Kerr-cat is not the only qubit with this property, but what makes the Kerr-cat special is that it is possible to maintain this protection while a user tries to modify the quantum state in a certain non-trivial way. As a comparison, for ordinary qubits, the act of the user modifying the state automatically destroys the protection. Since its discovery, the Kerr-cat has generated a lot of interest in the community and opened up a new direction for quantum error correction.
As a theoretician, do you collaborate with experimentalists? How are these synergized efforts helping you?
Yes, I do collaborate quite closely with experimentalists. The synergy between experiments and theory is crucial for solving the practical challenges facing quantum information science. Sometimes an experimental observation or breakthrough will provide a new tool for a theorist with which they can explore or model new quantum effects. Other times, a new theoretical prediction will drive experimental progress.
At Yale, I have the privilege to work next to the theoretical group of Steve Girvin and the experimental groups of Michel Devoret and Rob Schoelkopf, who are world leaders in superconducting quantum information processing. The theoretical development of the Kerr-cat qubit was actually a result of trying to undo a bug in the experiment. Members of Michel’s group also contributed to the development of this theory. What is more, Michel’s group first experimentally demonstrated the Kerr-cat qubit. It was just an amazing feeling to see this theory come to life in the lab!
Are there any other experimental developments that you are excited about?

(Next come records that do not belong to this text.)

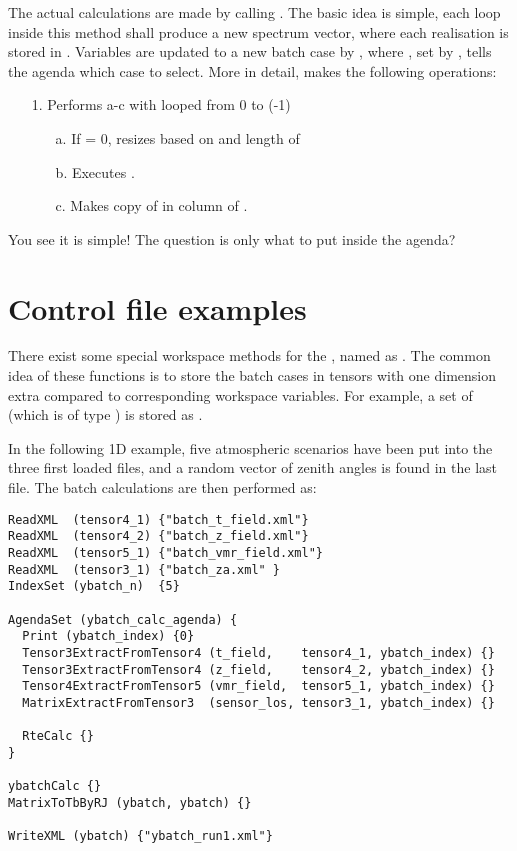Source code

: The actual calculations are made by calling . The
basic idea is simple, each loop inside this method shall produce a new
spectrum vector, where each realisation is stored in
. Variables are updated to a new batch case by
, where , set
by , tells the agenda which case to select.
More in detail,  makes the following operations:

\begin{itemize}

\item[1.] Performs a-c with  looped from 0
to (-1)

\begin{itemize}
\item[a.] If  = 0, resizes
 based
on  and length of  
\item[b.] Executes .
\item[c.] Makes copy of  in column  of .
\end{itemize}

\end{itemize}

You see it is simple! The question is only what to put inside the
agenda?


\section{Control file examples}
%
There exist some special workspace methods for the
, named as
.  The common idea of these functions is to
store the batch cases in tensors with one dimension extra compared to
corresponding workspace variables. For example, a set of
 (which is of type ) is stored
as .

In the following 1D example, five atmospheric scenarios
have been put into the three first loaded files, and a random vector
of zenith angles is found in the last file. The batch calculations
are then performed as:

\begin{verbatim}
ReadXML  (tensor4_1) {"batch_t_field.xml"}
ReadXML  (tensor4_2) {"batch_z_field.xml"}
ReadXML  (tensor5_1) {"batch_vmr_field.xml"}
ReadXML  (tensor3_1) {"batch_za.xml" }
IndexSet (ybatch_n)  {5}

AgendaSet (ybatch_calc_agenda) {
  Print (ybatch_index) {0}
  Tensor3ExtractFromTensor4 (t_field,    tensor4_1, ybatch_index) {}
  Tensor3ExtractFromTensor4 (z_field,    tensor4_2, ybatch_index) {}
  Tensor4ExtractFromTensor5 (vmr_field,  tensor5_1, ybatch_index) {}
  MatrixExtractFromTensor3  (sensor_los, tensor3_1, ybatch_index) {}

  RteCalc {}
}

ybatchCalc {}
MatrixToTbByRJ (ybatch, ybatch) {}

WriteXML (ybatch) {"ybatch_run1.xml"}
\end{verbatim}

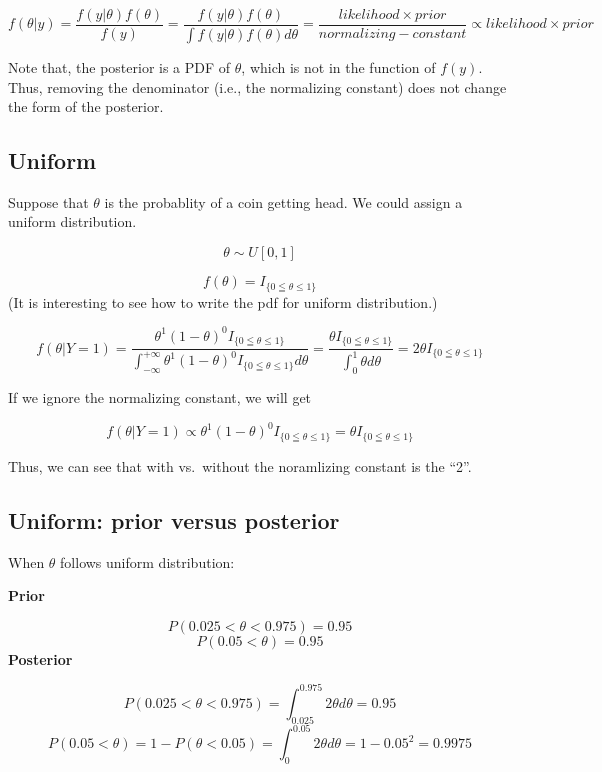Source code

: \documentclass[
]{book}
\begin{document}
\[f(\theta |y)=\frac{f(y|\theta) f(\theta)}{f(y)}=\frac{f(y|\theta) f(\theta)}{\int f(y|\theta)f(\theta)d\theta}=\frac{likelihood \times prior}{normalizing-constant} \propto likelihood \times prior\]

Note that, the posterior is a PDF of \(\theta\), which is not in the function of \(f(y)\). Thus, removing the denominator (i.e., the normalizing constant) does not change the form of the posterior.

\hypertarget{uniform}{%
\subsection{Uniform}\label{uniform}}

Suppose that \(\theta\) is the probablity of a coin getting head. We could assign a uniform distribution.

\[\theta \sim U[0,1]\]

\[f(\theta)=I_{ \{0 \leqq \theta \leqslant 1 \}}\]
(It is interesting to see how to write the pdf for uniform distribution.)

\[f(\theta | Y=1)= \frac{\theta^1(1-\theta)^0 I_{\{0 \leqq \theta \leqslant 1\}}}{\int_{-\infty}^{+\infty} \theta^1(1-\theta)^0 I_{\{0 \leqq \theta \leqslant 1\}} d\theta}=\frac{\theta I_{\{0 \leqq \theta \leqslant 1 \}}}{\int_0^1 \theta d\theta}=2\theta I_{ \{0 \leqq \theta \leqslant 1\}}\]

If we ignore the normalizing constant, we will get

\[f(\theta | Y=1) \propto \theta^1(1-\theta)^0 I_{ \{0 \leqq \theta \leqslant 1\} }=\theta I_{ \{0 \leqq \theta \leqslant 1\} }\]

Thus, we can see that with vs.~without the noramlizing constant is the ``2''.

\hypertarget{uniform-prior-versus-posterior}{%
\subsection{Uniform: prior versus posterior}\label{uniform-prior-versus-posterior}}

When \(\theta\) follows uniform distribution:

\textbf{Prior}

\[P(0.025 <\theta<0.975)=0.95\]
\[P( 0.05< \theta )=0.95\]
\textbf{Posterior}

\[P(0.025<\theta<0.975)=\int_{0.025}^{0.975} 2\theta d\theta=0.95\]
\[P(0.05<\theta)=1-P(\theta <0.05)=\int_{0}^{0.05} 2\theta d\theta=1-0.05^2=0.9975\]
\end{document}
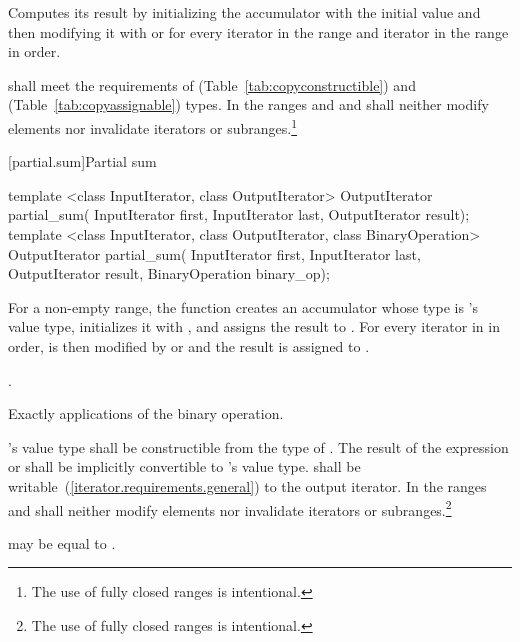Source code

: \begin{itemdescr}
\pnum
\effects
Computes its result by initializing the accumulator
with the initial value
and then modifying it with
or
for every iterator
in the range 
and iterator
in the range
in order.

\pnum
\requires
{} shall meet the requirements of  (Table~\ref{tab:copyconstructible})
and  (Table~\ref{tab:copyassignable}) types.
In the ranges
and
and
shall neither modify elements nor invalidate iterators or subranges.\footnote{The use of fully closed ranges is intentional.}
\end{itemdescr}

[partial.sum]{Partial sum}

%
\begin{itemdecl}
template <class InputIterator, class OutputIterator>
  OutputIterator partial_sum(
    InputIterator first, InputIterator last,
    OutputIterator result);
template <class InputIterator, class OutputIterator, class BinaryOperation>
  OutputIterator partial_sum(
    InputIterator first, InputIterator last,
    OutputIterator result, BinaryOperation binary_op);
\end{itemdecl}

\begin{itemdescr}
\pnum
\effects For a non-empty range,
the function creates an accumulator  whose type is 's
value type, initializes it with ,
and assigns the result to . For every iterator  in 
in order,  is then modified by  or 
and the result is assigned to .

\pnum
\returns
{}.

\pnum
\complexity
Exactly
applications of
the binary operation.

\pnum
\requires
{}'s value type shall be constructible from the type of .
The result of the expression  or  shall be
implicitly convertible to 's value type. 
shall be writable~(\ref{iterator.requirements.general}) to the  output iterator.
In the ranges
and
\mbox{}
shall neither modify elements nor invalidate iterators or subranges.\footnote{The use of fully closed ranges is intentional.
}

\pnum
\remarks
{}
may be equal to
.
\end{itemdescr}


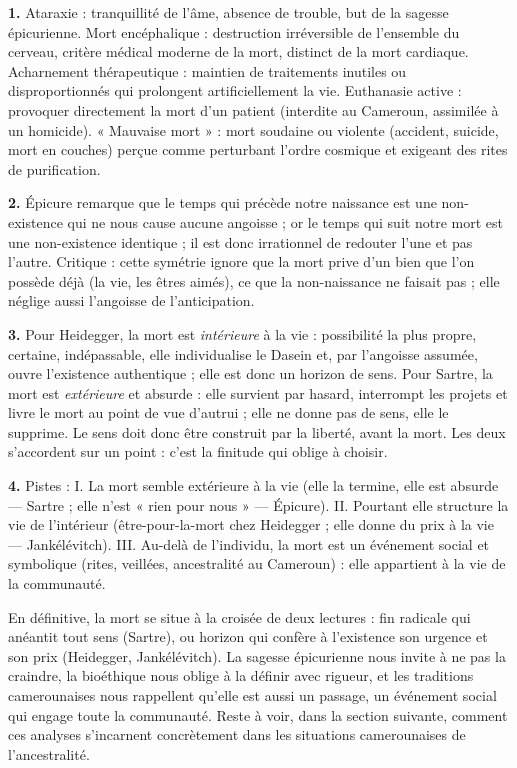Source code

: \documentclass[11pt]{article}
\begin{document}
\begin{corrige}[Exercice]
\textbf{1.} Ataraxie : tranquillité de l'âme, absence de trouble, but de la sagesse épicurienne. Mort encéphalique : destruction irréversible de l'ensemble du cerveau, critère médical moderne de la mort, distinct de la mort cardiaque. Acharnement thérapeutique : maintien de traitements inutiles ou disproportionnés qui prolongent artificiellement la vie. Euthanasie active : provoquer directement la mort d'un patient (interdite au Cameroun, assimilée à un homicide). « Mauvaise mort » : mort soudaine ou violente (accident, suicide, mort en couches) perçue comme perturbant l'ordre cosmique et exigeant des rites de purification.

\textbf{2.} Épicure remarque que le temps qui précède notre naissance est une non-existence qui ne nous cause aucune angoisse ; or le temps qui suit notre mort est une non-existence identique ; il est donc irrationnel de redouter l'une et pas l'autre. Critique : cette symétrie ignore que la mort prive d'un bien que l'on possède déjà (la vie, les êtres aimés), ce que la non-naissance ne faisait pas ; elle néglige aussi l'angoisse de l'anticipation.

\textbf{3.} Pour Heidegger, la mort est \emph{intérieure} à la vie : possibilité la plus propre, certaine, indépassable, elle individualise le Dasein et, par l'angoisse assumée, ouvre l'existence authentique ; elle est donc un horizon de sens. Pour Sartre, la mort est \emph{extérieure} et absurde : elle survient par hasard, interrompt les projets et livre le mort au point de vue d'autrui ; elle ne donne pas de sens, elle le supprime. Le sens doit donc être construit par la liberté, avant la mort. Les deux s'accordent sur un point : c'est la finitude qui oblige à choisir.

\textbf{4.} Pistes : I. La mort semble extérieure à la vie (elle la termine, elle est absurde — Sartre ; elle n'est « rien pour nous » — Épicure). II. Pourtant elle structure la vie de l'intérieur (être-pour-la-mort chez Heidegger ; elle donne du prix à la vie — Jankélévitch). III. Au-delà de l'individu, la mort est un événement social et symbolique (rites, veillées, ancestralité au Cameroun) : elle appartient à la vie de la communauté.
\end{corrige}

En définitive, la mort se situe à la croisée de deux lectures : fin radicale qui anéantit tout sens (Sartre), ou horizon qui confère à l'existence son urgence et son prix (Heidegger, Jankélévitch). La sagesse épicurienne nous invite à ne pas la craindre, la bioéthique nous oblige à la définir avec rigueur, et les traditions camerounaises nous rappellent qu'elle est aussi un passage, un événement social qui engage toute la communauté. Reste à voir, dans la section suivante, comment ces analyses s'incarnent concrètement dans les situations camerounaises de l'ancestralité.
\end{document}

I am very excited about a new generation of qubits that are being developed in several other academic groups, which have some inherent protection against noise. Kerr-cat is one of them, along with Gottesman-Kitaev-Preskill qubit, cat-codes, binomial codes, 0−π qubit, etc. Several of these designs were developed by theorists in the early 2000s, and were not considered to be practical. But with experimental progress, these have now been demonstrated and are serious contenders for practical quantum information processing. In the coming years, the field of quantum error correction is going to be strongly influenced by the capabilities that will be enabled by these new qubit designs. So, I really look forward to learning how the experiments progress.